» **Document images with source code**
#####
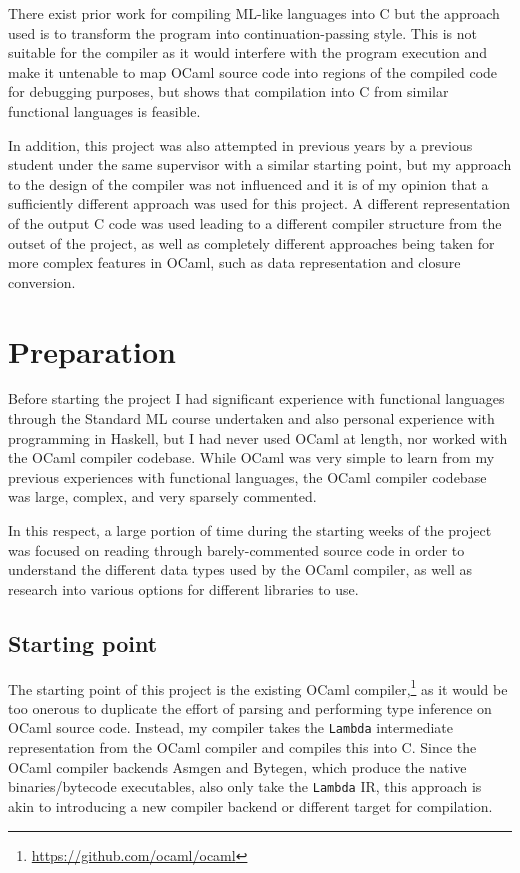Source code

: There exist prior work for compiling ML-like languages into C
\cite{noassemblyrequired} but the approach used is to transform the program into
continuation-passing style. This is not suitable for the compiler as it would
interfere with the program execution and make it untenable to map OCaml source
code into regions of the compiled code for debugging purposes, but shows that
compilation into C from similar functional languages is feasible.

In addition, this project was also attempted in previous years by a previous
student \cite{previousproject} under the same supervisor with a similar starting
point, but my approach to the design of the compiler was not influenced and it
is of my opinion that a sufficiently different approach was used for this
project. A different representation of the output C code was used leading to a
different compiler structure from the outset of the project, as well as
completely different approaches being taken for more complex features in OCaml,
such as data representation and closure conversion.

\chapter{Preparation}

Before starting the project I had significant experience with functional
languages through the Standard ML course undertaken and also personal experience
with programming in Haskell, but I had never used OCaml at length, nor worked
with the OCaml compiler codebase. While OCaml was very simple to learn from my
previous experiences with functional languages, the OCaml compiler codebase was
large, complex, and very sparsely commented.

In this respect, a large portion of time during the starting weeks of the 
project was focused on reading through barely-commented source code in order to
understand the different data types used by the OCaml compiler, as well as
research into various options for different libraries to use.

\section{Starting point}

The starting point of this project is the existing OCaml
compiler,\footnote{\url{https://github.com/ocaml/ocaml}} as it would be too
onerous to duplicate the effort of parsing and performing type inference on
OCaml source code. Instead, my compiler takes the \texttt{Lambda} intermediate
representation from the OCaml compiler and compiles this into C. Since the OCaml
compiler backends Asmgen and Bytegen, which produce the native binaries/bytecode
executables, also only take the \texttt{Lambda} IR, this approach is akin to
introducing a new compiler backend or different target for compilation.

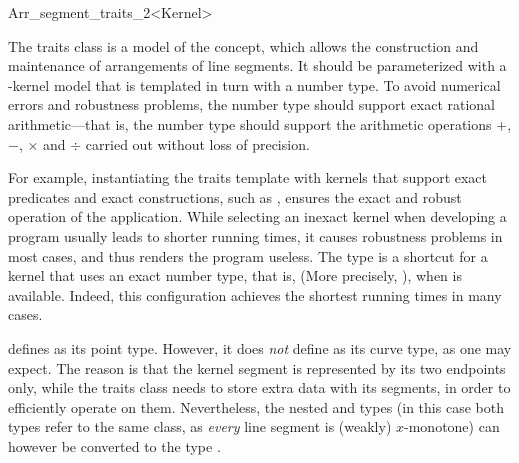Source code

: 
\ccRefPageBegin

\begin{ccRefClass}{Arr_segment_traits_2<Kernel>}
    
\ccDefinition 

The traits class \ccRefName{} is a model of the 
concept, which allows the construction and maintenance of arrangements of
line segments. It should be parameterized with a \cgal-kernel model that is
templated in turn with a number type. To avoid numerical errors and
robustness problems, the number type should support exact rational
arithmetic---that is, the number type should support the arithmetic
operations $+$, $-$, $\times$ and $\div$ carried out without loss of
precision.

For example, instantiating the traits template with kernels that support
exact predicates and exact constructions, such as
, ensures the exact and
robust operation of the application. While selecting an inexact kernel when
developing a program usually leads to shorter running times, it causes
robustness problems in most cases, and thus renders the program useless. The
 type is a shortcut for a
kernel that uses an exact number type, that is,  (More
precisely, ), when  is available.
Indeed, this configuration achieves the shortest running times in many cases.

\ccRefName{} defines  as its point type. However, it
does {\sl not} define  as its curve type, as one
may expect. The reason is that the kernel segment is represented by its
two endpoints only, while the traits class needs to store extra data
with its segments, in order to efficiently operate on them. Nevertheless,
the nested  and  types (in this
case both types refer to the same class, as {\sl every} line segment
is (weakly) $x$-monotone) can however be converted to the type
.


\end{ccRefClass}
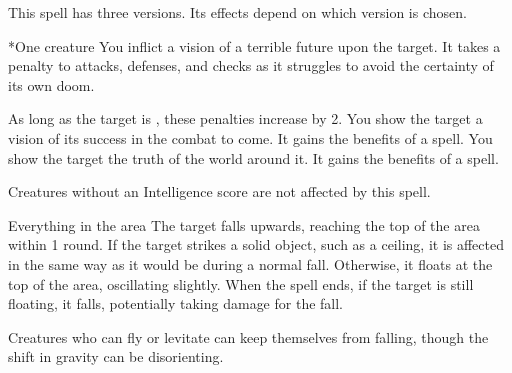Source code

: \begin{spellheader}
    \spellrng{\rngmed}
    \spelldur{\durshort}
\end{spellheader}
\begin{spelleffects}
    \spellline
    \spellspecial This spell has three versions. Its effects depend on which version is chosen.
    \begin{spelltarget}*{One creature}
         You inflict a vision of a terrible future upon the target. It takes a  penalty to attacks, defenses, and checks as it struggles to avoid the certainty of its own doom.

        As long as the target is \bloodied, these penalties increase by 2.
         You show the target a vision of its success in the combat to come. It gains the benefits of a  spell.
         You show the target the truth of the world around it. It gains the benefits of a  spell.
    \end{spelltarget}
\end{spelleffects}
\begin{spellfooter}
    \spellnotes Creatures without an Intelligence score are not affected by this spell.
\end{spellfooter}

\begin{spellheader}
\end{spellheader}
\begin{spelleffects}
    \begin{spelltarget}{Everything in the area}
        \spelleffect The target falls upwards, reaching the top of the area within 1 round. If the target strikes a solid object, such as a ceiling, it is affected in the same way as it would be during a normal fall. Otherwise, it floats at the top of the area, oscillating slightly. When the spell ends, if the target is still floating, it falls, potentially taking damage for the fall.
    \end{spelltarget}
\end{spelleffects}
\begin{spellfooter}
    \spellnotes Creatures who can fly or levitate can keep themselves from falling, though the shift in gravity can be disorienting.
\end{spellfooter}

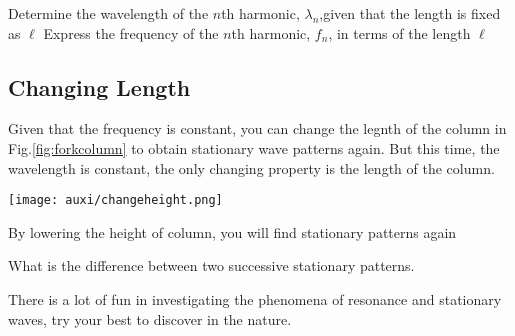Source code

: \documentclass[a4paper]{tufte-handout}
\newenvironment{TaskBox} %
{\begin{tcolorbox}[breakable,colback=b1!30,colframe=b1,title=Task]} {\end{tcolorbox}}
\begin{document}
\begin{TaskBox}
Determine the wavelength of the $n$th harmonic, $\lambda_n$,given that the length is fixed as $\ell$
\vspace{0.5in}
\tcblower
Express the frequency of the $n$th harmonic, $f_n$, in terms of the length $\ell$
\vspace{0.5in}
\end{TaskBox}


\subsection{Changing Length}
Given that the frequency is constant, you can change the legnth of the column in Fig.\ref{fig:forkcolumn} to obtain stationary wave patterns again. But this time, the wavelength is constant, the only changing property is the length of the column.
\begin{marginfigure}
\centering
\texttt{[image: auxi/changeheight.png]}
\caption{By lowering the height of column, you will find stationary patterns again}
\end{marginfigure}

\begin{TaskBox}
What is the difference between two successive stationary patterns.
\vspace{0.5in}
\end{TaskBox}

There is a lot of fun in investigating the phenomena of resonance and stationary waves, try your best to discover in the nature.
\end{document}
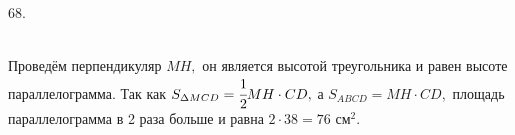 68. \begin{figure}[ht!]
\end{figure}\\
Проведём перпендикуляр $MH,$ он является высотой треугольника и равен высоте параллелограмма. Так как $S_{\Delta MCD}=\cfrac{1}{2}MH\cdot CD,$ а $S_{ABCD}=MH\cdot CD,$ площадь параллелограмма в 2 раза больше и равна $2\cdot38=76\text{ см}^2.$\\
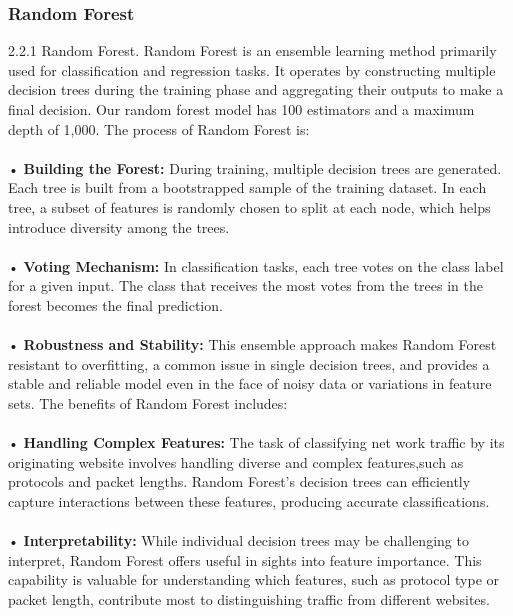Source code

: \documentclass[10pt,sigconf,letterpaper,nonacm]{acmart}
\begin{document}
\subsubsection{Random Forest}
2.2.1 Random Forest. Random Forest is an ensemble learning method primarily used for classification and regression
tasks. It operates by constructing multiple decision trees during the training phase and aggregating their outputs to make
a final decision. Our random forest model has 100 estimators and a maximum depth of 1,000.
The process of Random Forest is:\\\\
• \textbf{Building the Forest:} During training, multiple decision
trees are generated. Each tree is built from a bootstrapped
sample of the training dataset. In each tree, a subset of
features is randomly chosen to split at each node, which
helps introduce diversity among the trees.\\\\
• \textbf{Voting Mechanism:} In classification tasks, each tree votes
on the class label for a given input. The class that receives
the most votes from the trees in the forest becomes the
final prediction.\\\\
• \textbf{Robustness and Stability:} This ensemble approach makes
Random Forest resistant to overfitting, a common issue
in single decision trees, and provides a stable and reliable
model even in the face of noisy data or variations in
feature sets.
The benefits of Random Forest includes:\\\\
• \textbf{Handling Complex Features:} The task of classifying net
work traffic by its originating website involves handling
diverse and complex features,such as protocols and packet
lengths. Random Forest’s decision trees can efficiently
capture interactions between these features, producing
accurate classifications.\\\\
• \textbf{Interpretability:} While individual decision trees may be
challenging to interpret, Random Forest offers useful in
sights into feature importance. This capability is valuable
for understanding which features, such as protocol type or packet length, contribute most to distinguishing traffic
from different websites.\\\\
\end{document}
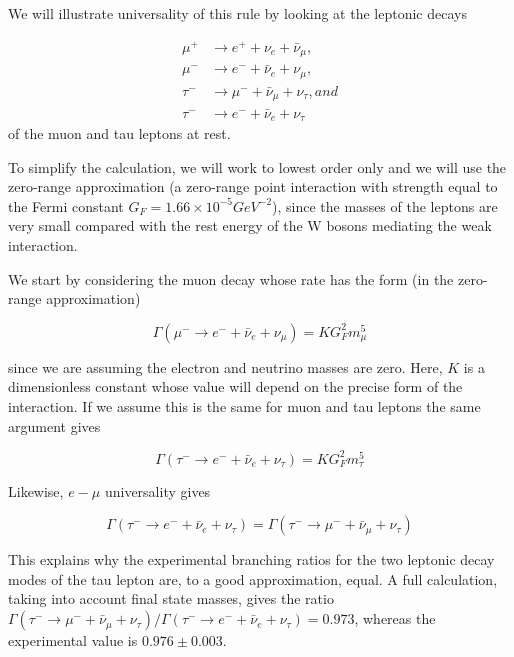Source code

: 	We will illustrate universality of this rule by looking at the leptonic decays \cite{MartinShaw}

	\begin{align}\label{eq2.4.1}
	\mu^{+}&\rightarrow e^{+} + \nu_{e} + \bar{\nu}_{\mu},\\
	\mu^{-}&\rightarrow e^{-} + \bar{\nu}_{e} + \nu_{\mu},\\
	\tau^{-}&\rightarrow \mu^{-} + \bar{\nu}_{\mu} + \nu_{\tau}, and\\
	\tau^{-}&\rightarrow e^{-} + \bar{\nu}_{e} + \nu_{\tau}
	\end{align}
	of the muon and tau leptons at rest. 

	To simplify the calculation, we will work to lowest order only and we will use the zero-range approximation (a zero-range point interaction with strength equal to the Fermi constant $G_{F}=1.66\times 10^{-5} GeV^{-2}$), since the masses of the leptons are very small compared with the rest energy of the W bosons mediating the weak interaction.

	We start by considering the muon decay whose rate has the form (in the zero-range approximation)

	\begin{equation}\label{eq2.4.2}
	\Gamma(\mu^{-}\rightarrow e^{-} + \bar{\nu}_{e} + \nu_{\mu}) = KG_{F}^{2}m_{\mu}^{5}
	\end{equation}

	since we are assuming the electron and neutrino masses are zero. Here, $K$ is a dimensionless constant whose value will depend on the precise form of the interaction. If we assume this is the same for muon and tau leptons the same argument gives

	\begin{equation}
	\Gamma(\tau^{-}\rightarrow e^{-} + \bar{\nu}_{e} + \nu_{\tau}) = KG_{F}^{2}m_{\tau}^{5}
	\end{equation}

	Likewise, $e - \mu$ universality gives

	\begin{equation}
	\Gamma(\tau^{-}\rightarrow e^{-} + \bar{\nu}_{e} + \nu_{\tau}) = \Gamma(\tau^{-}\rightarrow \mu^{-} + \bar{\nu}_{\mu} + \nu_{\tau})
	\end{equation}

	This explains why the experimental branching ratios for the two leptonic decay modes of the tau lepton are, to a good approximation, equal. A full calculation, taking into account final state masses, gives the ratio $\Gamma(\tau^{-}\rightarrow \mu^{-} + \bar{\nu}_{\mu} + \nu_{\tau})/\Gamma(\tau^{-}\rightarrow e^{-} + \bar{\nu}_{e} + \nu_{\tau})=0.973$, whereas the experimental value is $0.976\pm0.003$.

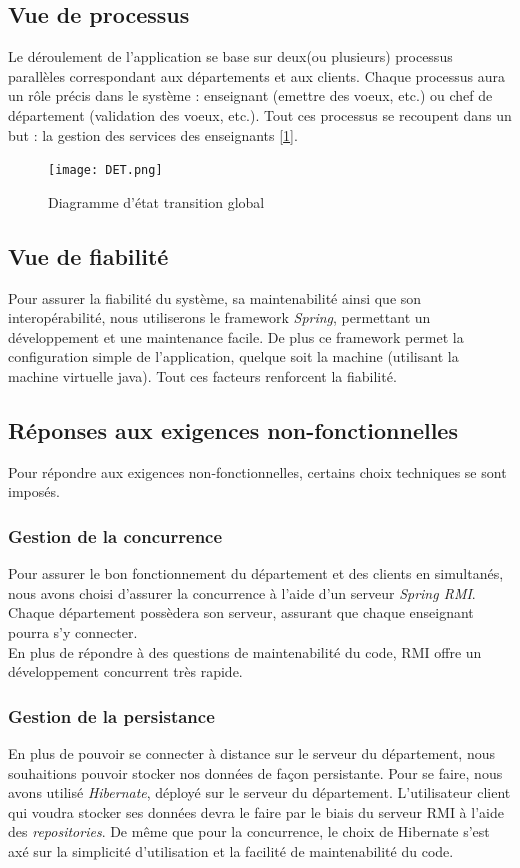 \documentclass[a4paper,11pt]{article}
\newcommand{\br}{\\\mbox{}}
\begin{document}
\subsection{Vue de processus}
Le déroulement de l'application se base sur deux(ou plusieurs) processus parallèles correspondant aux départements et aux clients. Chaque processus aura un rôle précis dans le système : enseignant (emettre des voeux, etc.) ou chef de département (validation des voeux, etc.). Tout ces processus se recoupent dans un but : la gestion des services des enseignants [\ref{Det}].
\begin{figure}
\centering
\texttt{[image: DET.png]}
\caption{Diagramme d'état transition global}
\label{Det}
\end{figure}
\subsection{Vue de fiabilité}
Pour assurer la fiabilité du système, sa maintenabilité ainsi que son interopérabilité, nous utiliserons le framework \textit{Spring}, permettant un développement et une maintenance facile. De plus ce framework permet la configuration simple de l'application, quelque soit la machine (utilisant la machine virtuelle java). Tout ces facteurs renforcent la fiabilité.
\subsection{Réponses aux exigences non-fonctionnelles}
Pour répondre aux exigences non-fonctionnelles, certains choix techniques se sont imposés.
\subsubsection{Gestion de la concurrence}
Pour assurer le bon fonctionnement du département et des clients en simultanés, nous avons choisi d'assurer la concurrence à l'aide d'un serveur \textit{Spring RMI}. Chaque département possèdera son serveur, assurant que chaque enseignant pourra s'y connecter.\br
En plus de répondre à des questions de maintenabilité du code, RMI offre un développement concurrent très rapide.
\subsubsection{Gestion de la persistance}
En plus de pouvoir se connecter à distance sur le serveur du département, nous souhaitions pouvoir stocker nos données de façon persistante. Pour se faire, nous avons utilisé \textit{Hibernate}, déployé sur le serveur du département. L'utilisateur client qui voudra stocker ses données devra le faire par le biais du serveur RMI à l'aide des \textit{repositories}. De même que pour la concurrence, le choix de Hibernate s'est axé sur la simplicité d'utilisation et la facilité de maintenabilité du code.
\end{document}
#####
From the records above, repeat exactly the lines from the one with "each tree votes" through the one with "lengths. Random Forest’s", both included.

» **Answer box**
• \textbf{Voting Mechanism:} In classification tasks, each tree votes
on the class label for a given input. The class that receives
the most votes from the trees in the forest becomes the
final prediction.\\\\
• \textbf{Robustness and Stability:} This ensemble approach makes
Random Forest resistant to overfitting, a common issue
in single decision trees, and provides a stable and reliable
model even in the face of noisy data or variations in
feature sets.
The benefits of Random Forest includes:\\\\
• \textbf{Handling Complex Features:} The task of classifying net
work traffic by its originating website involves handling
diverse and complex features,such as protocols and packet
lengths. Random Forest’s decision trees can efficiently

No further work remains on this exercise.